What the task requires - Within the listing below, how many lines hold the string "Painel"? Only the number should be given.

Excerpted data -
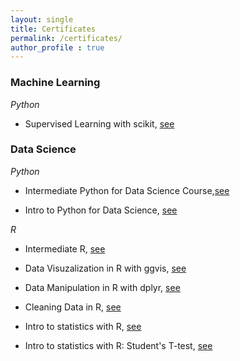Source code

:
 ```yaml
---
layout: single
title: Certificates
permalink: /certificates/
author_profile : true
---
```


### Machine Learning

*Python*
+ Supervised Learning with scikit, [see](https://github.com/Thijsq/Datacamp/raw/master/Supervised%20learning%20with%20scikit.pdf)
### Data Science

*Python*
+ Intermediate Python for Data Science Course,[see](https://github.com/Thijsq/Datacamp/raw/master/Intermediate%20Python.pdf)

+ Intro to Python for Data Science, [see](https://github.com/Thijsq/Datacamp/raw/master/Intro%20Python%20for%20Data%20Science.pdf)

*R*

+ Intermediate R, [see](https://github.com/Thijsq/Datacamp/raw/master/Intermediate%20R.pdf)

+ Data Visuzalization in R with ggvis, [see](https://github.com/Thijsq/Datacamp/raw/master/Data%20Visualization%20in%20R%20with%20ggvis.pdf)

+ Data Manipulation in R with dplyr, [see](https://github.com/Thijsq/Datacamp/raw/master/Data%20Manipulation%20in%20R%20with%20dplyr.pdf)

+ Cleaning Data in R, [see](https://github.com/Thijsq/Datacamp/raw/master/Cleaning%20data%20in%20R.pdf)

+ Intro to statistics with R, [see](https://github.com/Thijsq/Datacamp/raw/master/Intro%20to%20statistics%20with%20R.pdf)

+ Intro to statistics with R: Student's T-test, [see](https://github.com/Thijsq/Datacamp/raw/master/Intro%20R%20statistiscs%20students%20ttest.pdf)
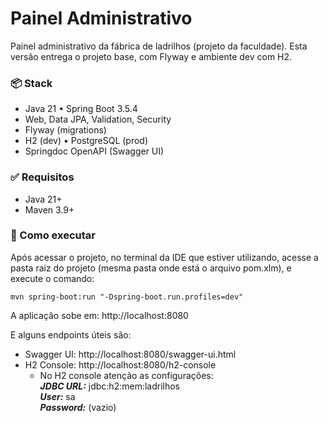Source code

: # Painel Administrativo

Painel administrativo da fábrica de ladrilhos (projeto da faculdade). Esta versão entrega o projeto base, com Flyway e ambiente dev com H2.

### 📦 Stack
- Java 21 • Spring Boot 3.5.4
- Web, Data JPA, Validation, Security
- Flyway (migrations)
- H2 (dev) • PostgreSQL (prod)
- Springdoc OpenAPI (Swagger UI)

### ✅ Requisitos
- Java 21+
- Maven 3.9+

### 🚀 Como executar

Após acessar o projeto, no terminal da IDE que estiver utilizando, acesse a pasta raiz do projeto (mesma pasta onde está o arquivo pom.xlm), e execute o comando:

```
mvn spring-boot:run "-Dspring-boot.run.profiles=dev"
```

A aplicação sobe em: http://localhost:8080

E alguns endpoints úteis são:
- Swagger UI: http://localhost:8080/swagger-ui.html
- H2 Console: http://localhost:8080/h2-console
    - No H2 console atenção as configurações: <br>
        **_JDBC URL:_** jdbc:h2:mem:ladrilhos <br>
        **_User:_** sa <br>
        **_Password:_** (vazio)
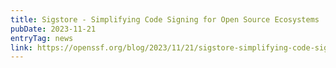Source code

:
 ```yaml
---
title: Sigstore - Simplifying Code Signing for Open Source Ecosystems
pubDate: 2023-11-21
entryTag: news
link: https://openssf.org/blog/2023/11/21/sigstore-simplifying-code-signing-for-open-source-ecosystems/
---
```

Solution to this exercise - 2